Basically a steam bath, in Turkish called Hamam is now-a-days the most relaxing way for the tourists who are on holiday in Turkey. During the Ottoman era, turkish baths were places to socialize, to bath and to get together. It was when Europeans learned about Turkish Baths. In especially Western Europe, it was Victorian era when Turkish Baths became the method of getting clean and relaxing. The word “hamam” derives from hammam in Arabic which means heat. Turkish baths during the Ottomans started as annex buildings of mosques but very quickly turned into monumental structural complexes, especially with the works of the famous Ottoman architect Sinan. Turkish Baths have separated quarters for men and women. Especially for women, turkish baths were the best places to get together before weddings, holidays and such celebrations.

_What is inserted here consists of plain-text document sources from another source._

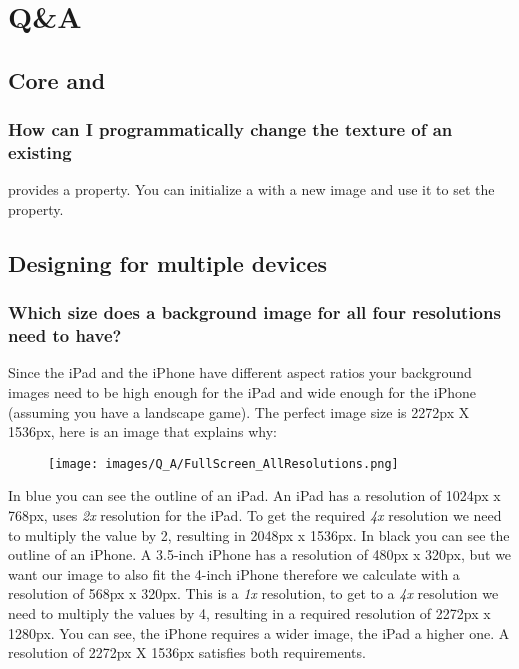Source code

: \chapter{Q\&A}

\section{Core \cocos{} and \SB{}}

\subsection{How can I programmatically change the texture of an existing
\ccsprite{}}
\ccsprite{} provides a  property. You can initialize a
 with a new image and use it to set the
 property.


\section{Designing for multiple devices}

\subsection{Which size does a background image for all four resolutions need to
have?}\label{background_all_resolutions}
Since the iPad and the iPhone have different aspect ratios your
background images need to be high enough for the iPad and wide enough for the
iPhone (assuming you have a landscape game). The perfect image size is 2272px X
1536px, here is an image that explains why:

\begin{figure}[H]
		\centering
		\texttt{[image: images/Q\_A/FullScreen\_AllResolutions.png]}
\end{figure}

In blue you can see the outline of an iPad. An iPad has a resolution of
1024px x 768px, \SB{} uses \textit{2x} resolution for the iPad. To get the
required \textit{4x} resolution we need to multiply the value by 2, resulting in 2048px x 1536px.
In black you can see the outline of an iPhone. A 3.5-inch iPhone has a resolution
of 480px x 320px, but we want our image to also fit the 4-inch iPhone therefore
we calculate with a resolution of 568px x 320px. This is a \textit{1x}
resolution, to get to a \textit{4x} resolution we need to multiply the values by
4, resulting in a required resolution of 2272px x 1280px. You can see, the
iPhone requires a wider image, the iPad a higher one. A resolution of 2272px X
1536px satisfies both requirements.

One of the truly unmissable experiences of a trip to Turkey is a visit to the hamam. Like the harem, this Roman and Byzantine tradition was adopted and then perfected by the Selcuk Turks, for whom the public bath took on an important role. It was not merely a place where believers could fulfill the Islamic precept of cleanliness. It was a place in which to mingle, socialize and gossip. Women would proceed from their harem to the hamam with great ceremony, accompanied by servants heavily-laden with delicacies to tide the ladies over the hours they would spend lounging in the steam. Traditionally, a whole range of paraphernalia is associated with the hamam. The pestamal, a colourful, checked cloth which is wrapped around the waist by men is still in use. Takunyalar, or wooden clogs, often inlaid or carved, have generally been replaced by plastic flip-flops. Soap, shampoo and other toiletries were carried in hand crafted copper or even gold plated tarak kutusu, literally comb boxes, and a copper tas was used to pour water over the bather. While some of these are no longer used, they are still widely available to buy, and are guaranteed to add to the pleasure of the hamam experience. Many hamams were built during the Ottoman era, including forty by Sinan himself. Externally, they have a distinctive domed profile, with bottle glass directing beams of light inwards. The first room encountered is the camekan, a square court with a fountain surrounded by small individual changing cubicles. This leads into a small sogukluk, or cooling off section, opening into the hararet, the hot and steamy, marble clad baths. Known as the gobek tasi, or navel stone, it is positioned above the wood or coal furnaces which heat the hamam. The bather lies here for a vigorous massage or a kese, which involves the removal with a rough cloth glove of a lifetimes worth of dead skin.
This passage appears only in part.